The median is the value that occupies the middle position when data is sorted in order.

Calculation Rule

Arrange data from smallest to largest.
If $n$ is odd: The median is the middle number.
If $n$ is even: The median is the average of the two middle numbers.

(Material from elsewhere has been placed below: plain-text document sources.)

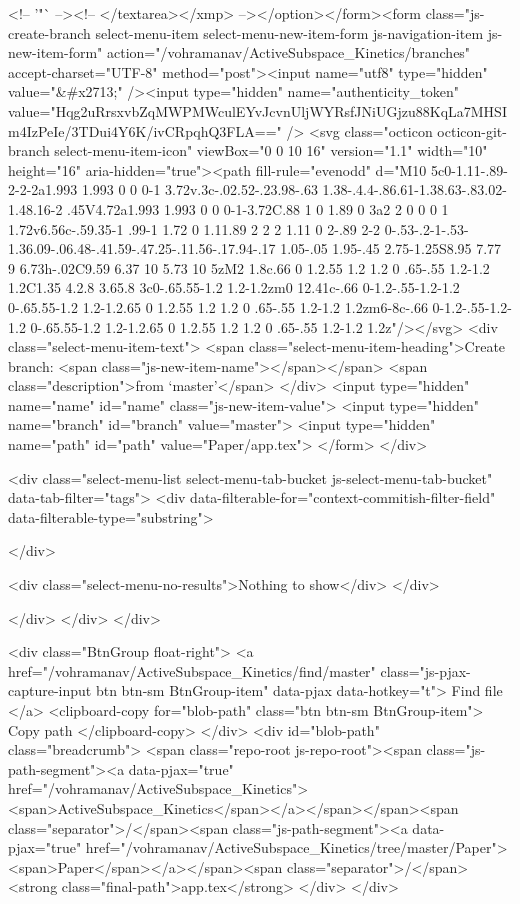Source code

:           <!-- '"` --><!-- </textarea></xmp> --></option></form><form class="js-create-branch select-menu-item select-menu-new-item-form js-navigation-item js-new-item-form" action="/vohramanav/ActiveSubspace_Kinetics/branches" accept-charset="UTF-8" method="post"><input name="utf8" type="hidden" value="&#x2713;" /><input type="hidden" name="authenticity_token" value="Hqg2uRrsxvbZqMWPMWculEYvJcvnUljWYRsfJNiUGjzu88KqLa7MHSIm4IzPeIe/3TDui4Y6K/ivCRpqhQ3FLA==" />
          <svg class="octicon octicon-git-branch select-menu-item-icon" viewBox="0 0 10 16" version="1.1" width="10" height="16" aria-hidden="true"><path fill-rule="evenodd" d="M10 5c0-1.11-.89-2-2-2a1.993 1.993 0 0 0-1 3.72v.3c-.02.52-.23.98-.63 1.38-.4.4-.86.61-1.38.63-.83.02-1.48.16-2 .45V4.72a1.993 1.993 0 0 0-1-3.72C.88 1 0 1.89 0 3a2 2 0 0 0 1 1.72v6.56c-.59.35-1 .99-1 1.72 0 1.11.89 2 2 2 1.11 0 2-.89 2-2 0-.53-.2-1-.53-1.36.09-.06.48-.41.59-.47.25-.11.56-.17.94-.17 1.05-.05 1.95-.45 2.75-1.25S8.95 7.77 9 6.73h-.02C9.59 6.37 10 5.73 10 5zM2 1.8c.66 0 1.2.55 1.2 1.2 0 .65-.55 1.2-1.2 1.2C1.35 4.2.8 3.65.8 3c0-.65.55-1.2 1.2-1.2zm0 12.41c-.66 0-1.2-.55-1.2-1.2 0-.65.55-1.2 1.2-1.2.65 0 1.2.55 1.2 1.2 0 .65-.55 1.2-1.2 1.2zm6-8c-.66 0-1.2-.55-1.2-1.2 0-.65.55-1.2 1.2-1.2.65 0 1.2.55 1.2 1.2 0 .65-.55 1.2-1.2 1.2z"/></svg>
            <div class="select-menu-item-text">
              <span class="select-menu-item-heading">Create branch: <span class="js-new-item-name"></span></span>
              <span class="description">from ‘master’</span>
            </div>
            <input type="hidden" name="name" id="name" class="js-new-item-value">
            <input type="hidden" name="branch" id="branch" value="master">
            <input type="hidden" name="path" id="path" value="Paper/app.tex">
</form>
      </div>

      <div class="select-menu-list select-menu-tab-bucket js-select-menu-tab-bucket" data-tab-filter="tags">
        <div data-filterable-for="context-commitish-filter-field" data-filterable-type="substring">


        </div>

        <div class="select-menu-no-results">Nothing to show</div>
      </div>

    </div>
  </div>
</div>

    <div class="BtnGroup float-right">
      <a href="/vohramanav/ActiveSubspace_Kinetics/find/master"
            class="js-pjax-capture-input btn btn-sm BtnGroup-item"
            data-pjax
            data-hotkey="t">
        Find file
      </a>
      <clipboard-copy for="blob-path" class="btn btn-sm BtnGroup-item">
        Copy path
      </clipboard-copy>
    </div>
    <div id="blob-path" class="breadcrumb">
      <span class="repo-root js-repo-root"><span class="js-path-segment"><a data-pjax="true" href="/vohramanav/ActiveSubspace_Kinetics"><span>ActiveSubspace_Kinetics</span></a></span></span><span class="separator">/</span><span class="js-path-segment"><a data-pjax="true" href="/vohramanav/ActiveSubspace_Kinetics/tree/master/Paper"><span>Paper</span></a></span><span class="separator">/</span><strong class="final-path">app.tex</strong>
    </div>
  </div>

Real-Life Example: Household Income

Imagine 5 households with incomes (in thousands): $35, $40, $42, $45, $150. Because the $150k income is much higher than the others (an outlier), the mean would be $62.4k. However, the Median is $42k, which is a more accurate representation of the “typical” household in this group.

R Code Example

incomes <- c(35, 40, 42, 45, 150)
median(incomes)

## [1] 42

4. The Mode

The mode is the value that appears most frequently in the dataset.

Characteristics

It can be used for both numeric and categorical (non-numeric) data.
A dataset can be bimodal (two modes) or have no mode at all.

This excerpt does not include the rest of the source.